30 SEO techniques that Google likes or dislikes

updated: November 2020

In this post, let's check whether our blog or website uses SEO practices that Google likes and avoids the ones it hates.

Why Google?

I am not weighing Google vis-à-vis Yahoo, Bing and other search engines here. But the reality is that at present Google is the industry leader in the search domain and therefore doing something that this giant search engine hates means low reputation and low popularity, even chances of being penalized. Moreover, Google has been more transparent about what it likes and what it hates as compared to others.

When search engines [as well as reputed directories] look at content on the web – including text, images, links, comments, archives, tags/ labels, affiliation, advertisements, messages… – they look for relevance and quality in deciding the value of that content. They do not like manipulative tricks – tricks that are employed to fool search engines and directories into seeing a poor web resource as one with high value.

SEO in blog: go for the best practices
Take the right SEO actions O N L Y.

So, here comes the blog SEO checklist:


What are the things on a blog that Google loves?
  • Good content, written with the visitor in mind
  • Frequent updation of content
  • Relevant URL and blog name that clearly convey the blog’s essence [‘Vegetarian-food-blog’ is fine for a food blog, not ‘fishy mentions’ or ‘tonguesite444’]
  • A blog with its stand-alone URL [e.g. http://example.com versus http://example.blogspot.com or http://example.wordpress.com].
  • Keywords [=words used by people for searching the web] in URL, blog title, description, headings and posts: when used sensibly
  • Visits from social network pages [e.g. Facebook, Instagram]
  • Meta description tag in the blog’s HTML
  • Sitemap for the blog [Relevant for blogs maintained independently; Wordpress and Blogger would not require it unless you have played with their HTML.]
  • Logical structure of content so that visitors find it easy to navigate the blog
  • Sensible ‘anchor text’ [The text that is used for linking, e.g. ‘blog SEO tips’ in this sentence: Let me explain some blog SEO tips to you.]
  • Sensible naming of different pages and labels/ tags/ categories [e.g. name  of an archive page on ITB blog: ‘ITB.com/2012/making-search-powerful’ rather than ‘ITB.com/345865’]
  • Backlinks [= links that other sites give to your blog] from reputed websites/ blogs. For example, if your blog gets a link from a website with a high PageRank, it will start ranking higher in search pages.
  • Relevant internal links [=links to different pages or posts within the same blog]

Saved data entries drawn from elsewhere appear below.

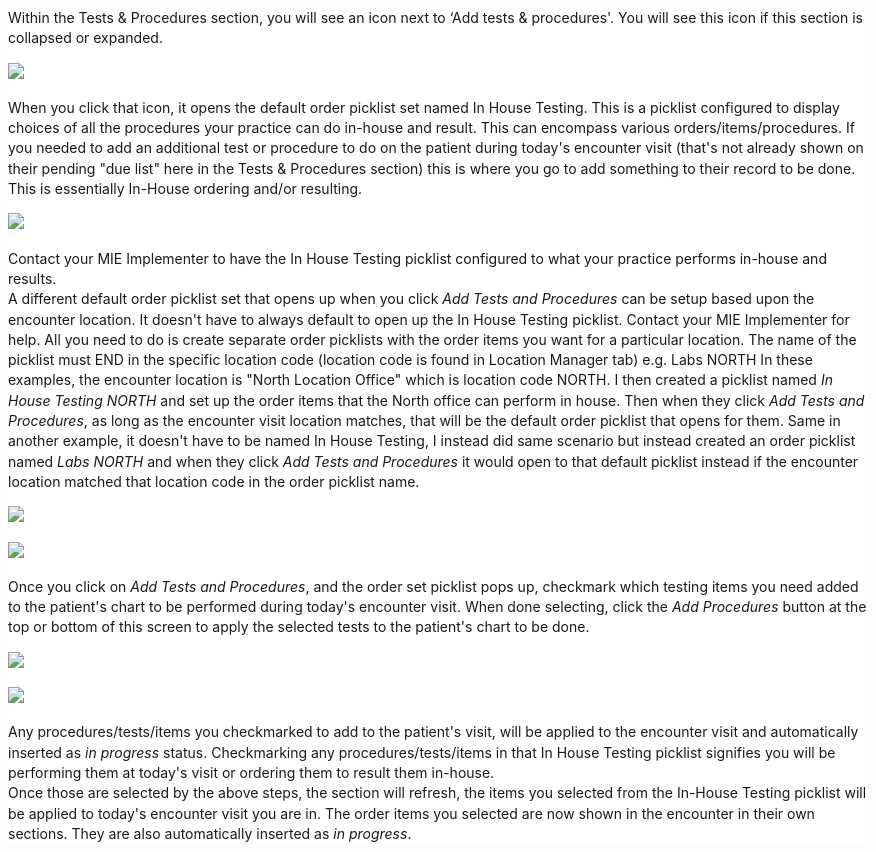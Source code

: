 Within the Tests & Procedures section, you will see an icon next to ‘Add tests & procedures'. You will see this icon if this section is collapsed or expanded.
  
![](../tests-and-procedures-section-applying-adding,-completing,-resulting.assets/91d7d728e69b6838e495a8762c5df86f.png)  

When you click that icon, it opens the default order picklist set named In House Testing. This is a picklist configured to display choices of all the procedures your practice can do in-house and result. This can encompass various orders/items/procedures. If you needed to add an additional test or procedure to do on the patient during today's encounter visit (that's not already shown on their pending "due list" here in the Tests & Procedures section) this is where you go to add something to their record to be done. This is essentially In-House ordering and/or resulting.
  
![](../tests-and-procedures-section-applying-adding,-completing,-resulting.assets/95af27affd97c76520a99df4e8dc1a68.png)  

Contact your MIE Implementer to have the In House Testing picklist configured to what your practice performs in-house and results.  
A different default order picklist set that opens up when you click *Add Tests and Procedures* can be setup based upon the encounter location. It doesn't have to always default to open up the In House Testing picklist. Contact your MIE Implementer for help. All you need to do is create separate order picklists with the order items you want for a particular location. The name of the picklist must END in the specific location code (location code is found in Location Manager tab) e.g. Labs NORTH In these examples, the encounter location is "North Location Office" which is location code NORTH. I then created a picklist named *In House Testing NORTH* and set up the order items that the North office can perform in house. Then when they click *Add Tests and Procedures*, as long as the encounter visit location matches, that will be the default order picklist that opens for them. Same in another example, it doesn't have to be named In House Testing, I instead did same scenario but instead created an order picklist named *Labs NORTH* and when they click *Add Tests and Procedures* it would open to that default picklist instead if the encounter location matched that location code in the order picklist name.
  
![](../tests-and-procedures-section-applying-adding,-completing,-resulting.assets/c631c70c2f58b0a5e6428f791c1d3333.png)  
  
 ![](../tests-and-procedures-section-applying-adding,-completing,-resulting.assets/c8d0ed57c23182785d5689d498fa02de.png)  
  
Once you click on *Add Tests and Procedures*, and the order set picklist pops up, checkmark which testing items you need added to the patient's chart to be performed during today's encounter visit. When done selecting, click the *Add Procedures* button at the top or bottom of this screen to apply the selected tests to the patient's chart to be done.
  
![](../tests-and-procedures-section-applying-adding,-completing,-resulting.assets/6b243f4c8e38f3b4e18719547ca2c381.png)  

  
![](../tests-and-procedures-section-applying-adding,-completing,-resulting.assets/07e8dcd3ca73c34c0408d3e492d03b2d.png)  

Any procedures/tests/items you checkmarked to add to the patient's visit, will be applied to the encounter visit and automatically inserted as *in progress* status. Checkmarking any procedures/tests/items in that In House Testing picklist signifies you will be performing them at today's visit or ordering them to result them in-house.  
Once those are selected by the above steps, the section will refresh, the items you selected from the In-House Testing picklist will be applied to today's encounter visit you are in. The order items you selected are now shown in the encounter in their own sections. They are also automatically inserted as *in progress*.
  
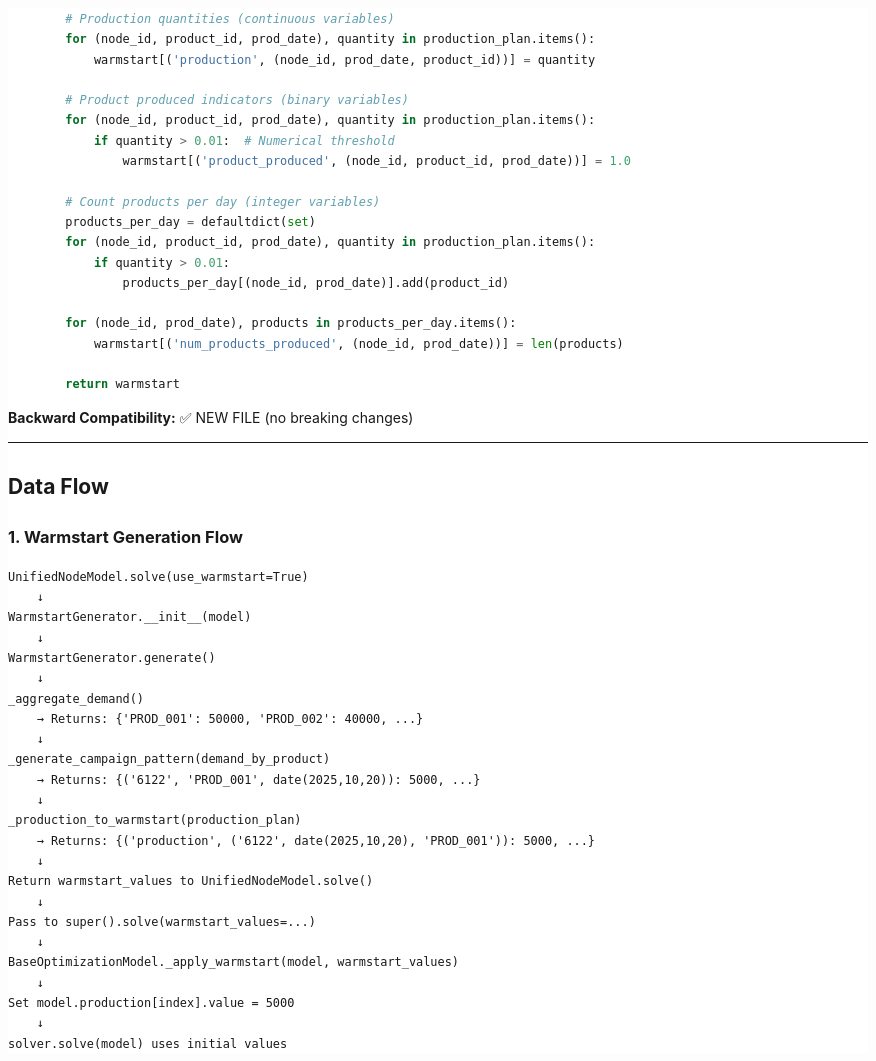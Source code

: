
 ```python
        # Production quantities (continuous variables)
        for (node_id, product_id, prod_date), quantity in production_plan.items():
            warmstart[('production', (node_id, prod_date, product_id))] = quantity

        # Product produced indicators (binary variables)
        for (node_id, product_id, prod_date), quantity in production_plan.items():
            if quantity > 0.01:  # Numerical threshold
                warmstart[('product_produced', (node_id, product_id, prod_date))] = 1.0

        # Count products per day (integer variables)
        products_per_day = defaultdict(set)
        for (node_id, product_id, prod_date), quantity in production_plan.items():
            if quantity > 0.01:
                products_per_day[(node_id, prod_date)].add(product_id)

        for (node_id, prod_date), products in products_per_day.items():
            warmstart[('num_products_produced', (node_id, prod_date))] = len(products)

        return warmstart
```

**Backward Compatibility:** ✅ NEW FILE (no breaking changes)

---

## Data Flow

### 1. Warmstart Generation Flow
```
UnifiedNodeModel.solve(use_warmstart=True)
    ↓
WarmstartGenerator.__init__(model)
    ↓
WarmstartGenerator.generate()
    ↓
_aggregate_demand()
    → Returns: {'PROD_001': 50000, 'PROD_002': 40000, ...}
    ↓
_generate_campaign_pattern(demand_by_product)
    → Returns: {('6122', 'PROD_001', date(2025,10,20)): 5000, ...}
    ↓
_production_to_warmstart(production_plan)
    → Returns: {('production', ('6122', date(2025,10,20), 'PROD_001')): 5000, ...}
    ↓
Return warmstart_values to UnifiedNodeModel.solve()
    ↓
Pass to super().solve(warmstart_values=...)
    ↓
BaseOptimizationModel._apply_warmstart(model, warmstart_values)
    ↓
Set model.production[index].value = 5000
    ↓
solver.solve(model) uses initial values
```
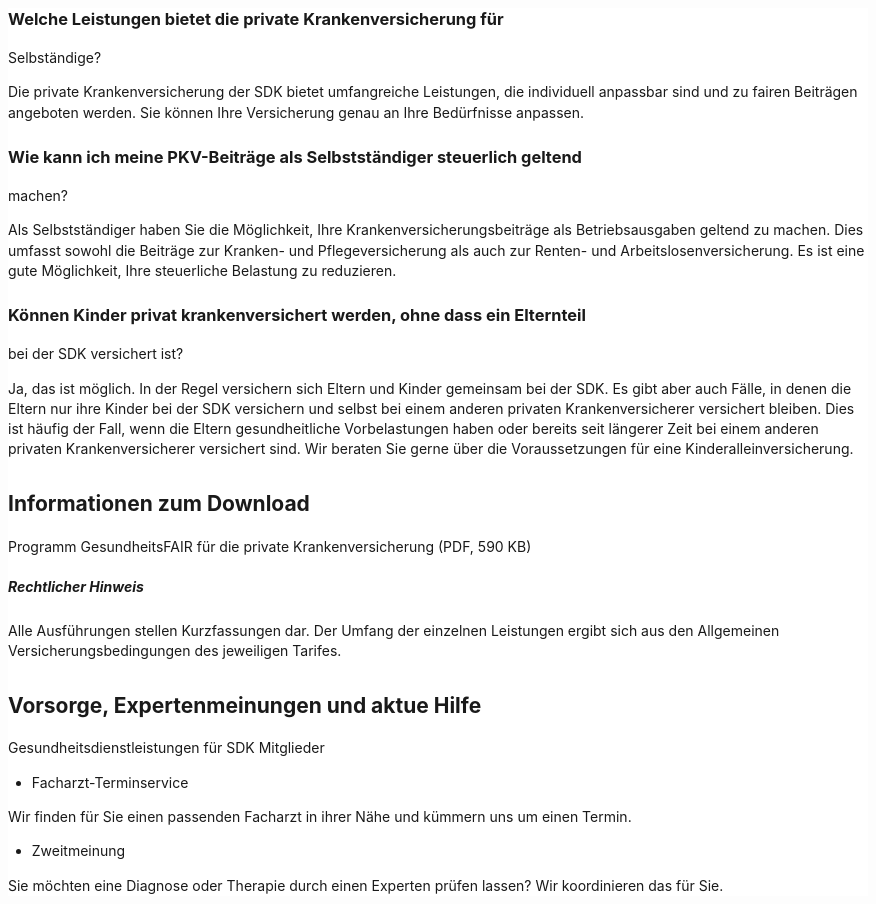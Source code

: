 ###  Welche Leistungen bietet die private Kranken­versicherung für
Selbständige?

 Die private Kranken­versicherung der SDK bietet umfangreiche Leistungen, die
individuell anpassbar sind und zu fairen Beiträgen angeboten werden. Sie
können Ihre Versicherung genau an Ihre Bedürfnisse anpassen.

###  Wie kann ich meine PKV-Beiträge als Selbstständiger steuerlich geltend
machen?

Als Selbstständiger haben Sie die Möglichkeit, Ihre
Kranken­versicherungsbeiträge als Betriebsausgaben geltend zu machen. Dies
umfasst sowohl die Beiträge zur Kranken- und Pflege­versicherung als auch zur
Renten- und Arbeitslosenversicherung. Es ist eine gute Möglichkeit, Ihre
steuerliche Belastung zu reduzieren.

###  Können Kinder privat krankenversichert werden, ohne dass ein Elternteil
bei der SDK versichert ist?

Ja, das ist möglich. In der Regel versichern sich Eltern und Kinder gemeinsam
bei der SDK. Es gibt aber auch Fälle, in denen die Eltern nur ihre Kinder bei
der SDK versichern und selbst bei einem anderen privaten Krankenversicherer
versichert bleiben. Dies ist häufig der Fall, wenn die Eltern gesundheitliche
Vorbelastungen haben oder bereits seit längerer Zeit bei einem anderen
privaten Krankenversicherer versichert sind. Wir beraten Sie gerne über die
Voraussetzungen für eine Kinderalleinversicherung.

## Informationen zum Download

Programm GesundheitsFAIR für die private Kranken­versicherung (PDF, 590 KB)

##### Rechtlicher Hinweis

Alle Ausführungen stellen Kurzfassungen dar. Der Umfang der einzelnen
Leistungen ergibt sich aus den Allgemeinen Versicherungs­bedingungen des
jeweiligen Tarifes.

## Vorsorge, Expertenmeinungen und aktue Hilfe

Gesundheits­dienstleistungen für SDK Mitglieder

  * Facharzt-Terminservice

Wir finden für Sie einen passenden Facharzt in ihrer Nähe und kümmern uns um
einen Termin.

  * Zweitmeinung

Sie möchten eine Diagnose oder Therapie durch einen Experten prüfen lassen?
Wir koordinieren das für Sie.
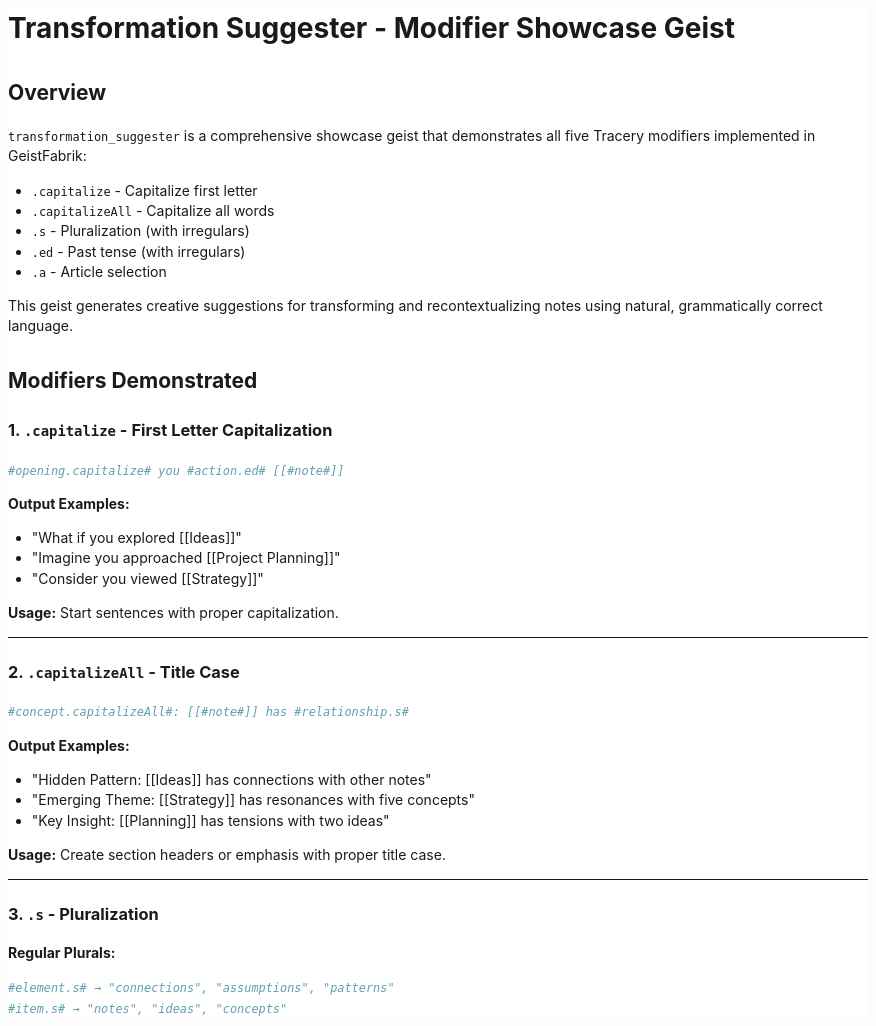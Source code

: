 # Transformation Suggester - Modifier Showcase Geist

## Overview

`transformation_suggester` is a comprehensive showcase geist that demonstrates all five Tracery modifiers implemented in GeistFabrik:

- `.capitalize` - Capitalize first letter
- `.capitalizeAll` - Capitalize all words
- `.s` - Pluralization (with irregulars)
- `.ed` - Past tense (with irregulars)
- `.a` - Article selection

This geist generates creative suggestions for transforming and recontextualizing notes using natural, grammatically correct language.

## Modifiers Demonstrated

### 1. `.capitalize` - First Letter Capitalization

```yaml
#opening.capitalize# you #action.ed# [[#note#]]
```

**Output Examples:**
- "What if you explored [[Ideas]]"
- "Imagine you approached [[Project Planning]]"
- "Consider you viewed [[Strategy]]"

**Usage:** Start sentences with proper capitalization.

---

### 2. `.capitalizeAll` - Title Case

```yaml
#concept.capitalizeAll#: [[#note#]] has #relationship.s#
```

**Output Examples:**
- "Hidden Pattern: [[Ideas]] has connections with other notes"
- "Emerging Theme: [[Strategy]] has resonances with five concepts"
- "Key Insight: [[Planning]] has tensions with two ideas"

**Usage:** Create section headers or emphasis with proper title case.

---

### 3. `.s` - Pluralization

**Regular Plurals:**
```yaml
#element.s# → "connections", "assumptions", "patterns"
#item.s# → "notes", "ideas", "concepts"
```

What do Google and its fellow search engines hate?
  • Writing for search engines (not humans)
  • Keyword stuffing or putting a keyword many times in the blog post
  • Websites that collect poor content and promise links back [e.g. article submission sites]
  • Blogs with no relevant worthwhile content but advertisements, widgets and links
  • Cloaking [It means presenting a poor website to search-engines as a valuable one, by way of tricky SEO.]
  • Pages or sub-domains or domains with duplicate content [When content is duplicated so as to generate more pages for the same keyword.]
  • Hidden links and keywords [When many links and keywords are put on a website with the sole purpose to show them to the search engine; the text is hidden to the visitor by making it very small or of background color.]
  • Links to web resources with bad reputation [e.g. to websites with poor content or those selling porn]
  • Mutual, automatic, repetitive links as generated by link farms, link exchanges and bulk submission agencies
  • Automated queries to Google [Such queries are often generated when you submit your blog to tools offering website analysis.]
  • Too slow loading websites [websites on busy or low-bandwidth servers and those with too heavy content such as bulky images and videos]
  • Private blog networks [These are a group of blogs or websites that link back to a particular website to show it as important. These are not likely to be crawled by search engines.]

 

Practices for which Google won’t penalize you but are not friendly to search optimisation

  • Flash content [Many search engines are unable to read content presented in flash files.]
  • Text embedded in images [Such text cannot be read by search engines.]
  • Not putting archives, categories and other tools to segregate and bunch content on the blog  
  • Restricting comments on posts kills interactivity,  popularity and search-optimisation.
  • Long text without sub-headings [It is boring, and you also miss the opportunity to highlight relevant keywords.]